## [What is needed]
Find the string "achieve" in the records and copy each line where it occurs.

## [Records for this exercise]

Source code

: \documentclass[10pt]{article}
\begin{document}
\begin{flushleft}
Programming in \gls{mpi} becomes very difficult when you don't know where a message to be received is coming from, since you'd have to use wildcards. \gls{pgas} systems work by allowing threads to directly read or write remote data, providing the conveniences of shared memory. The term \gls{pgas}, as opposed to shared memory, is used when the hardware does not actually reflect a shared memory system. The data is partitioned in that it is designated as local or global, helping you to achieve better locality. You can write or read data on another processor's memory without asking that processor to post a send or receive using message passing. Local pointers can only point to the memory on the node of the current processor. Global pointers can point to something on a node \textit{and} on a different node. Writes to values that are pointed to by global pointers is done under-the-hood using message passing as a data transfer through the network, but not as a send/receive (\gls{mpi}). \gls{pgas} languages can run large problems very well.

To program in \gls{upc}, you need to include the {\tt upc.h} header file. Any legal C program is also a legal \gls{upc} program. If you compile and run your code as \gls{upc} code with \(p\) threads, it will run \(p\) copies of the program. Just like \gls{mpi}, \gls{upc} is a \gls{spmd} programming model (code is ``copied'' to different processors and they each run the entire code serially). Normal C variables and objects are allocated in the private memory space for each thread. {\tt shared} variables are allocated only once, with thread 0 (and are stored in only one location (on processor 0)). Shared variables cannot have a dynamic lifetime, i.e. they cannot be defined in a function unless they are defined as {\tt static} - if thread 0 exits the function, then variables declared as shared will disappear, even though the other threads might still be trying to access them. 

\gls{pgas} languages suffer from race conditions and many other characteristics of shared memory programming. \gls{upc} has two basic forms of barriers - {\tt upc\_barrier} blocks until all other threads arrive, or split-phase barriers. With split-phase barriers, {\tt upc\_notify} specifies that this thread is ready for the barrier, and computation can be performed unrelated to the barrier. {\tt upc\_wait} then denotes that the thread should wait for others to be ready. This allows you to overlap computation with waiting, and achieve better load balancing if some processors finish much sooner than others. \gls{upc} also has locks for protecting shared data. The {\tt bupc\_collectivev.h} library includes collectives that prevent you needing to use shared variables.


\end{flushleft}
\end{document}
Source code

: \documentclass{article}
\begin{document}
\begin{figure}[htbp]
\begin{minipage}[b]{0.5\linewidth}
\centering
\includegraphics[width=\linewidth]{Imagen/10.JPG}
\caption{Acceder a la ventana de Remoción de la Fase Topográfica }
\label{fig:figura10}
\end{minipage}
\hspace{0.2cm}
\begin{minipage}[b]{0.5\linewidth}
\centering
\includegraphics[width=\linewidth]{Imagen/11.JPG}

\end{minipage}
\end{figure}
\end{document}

## [Answer to this exercise]
Programming in \gls{mpi} becomes very difficult when you don't know where a message to be received is coming from, since you'd have to use wildcards. \gls{pgas} systems work by allowing threads to directly read or write remote data, providing the conveniences of shared memory. The term \gls{pgas}, as opposed to shared memory, is used when the hardware does not actually reflect a shared memory system. The data is partitioned in that it is designated as local or global, helping you to achieve better locality. You can write or read data on another processor's memory without asking that processor to post a send or receive using message passing. Local pointers can only point to the memory on the node of the current processor. Global pointers can point to something on a node \textit{and} on a different node. Writes to values that are pointed to by global pointers is done under-the-hood using message passing as a data transfer through the network, but not as a send/receive (\gls{mpi}). \gls{pgas} languages can run large problems very well.
\gls{pgas} languages suffer from race conditions and many other characteristics of shared memory programming. \gls{upc} has two basic forms of barriers - {\tt upc\_barrier} blocks until all other threads arrive, or split-phase barriers. With split-phase barriers, {\tt upc\_notify} specifies that this thread is ready for the barrier, and computation can be performed unrelated to the barrier. {\tt upc\_wait} then denotes that the thread should wait for others to be ready. This allows you to overlap computation with waiting, and achieve better load balancing if some processors finish much sooner than others. \gls{upc} also has locks for protecting shared data. The {\tt bupc\_collectivev.h} library includes collectives that prevent you needing to use shared variables.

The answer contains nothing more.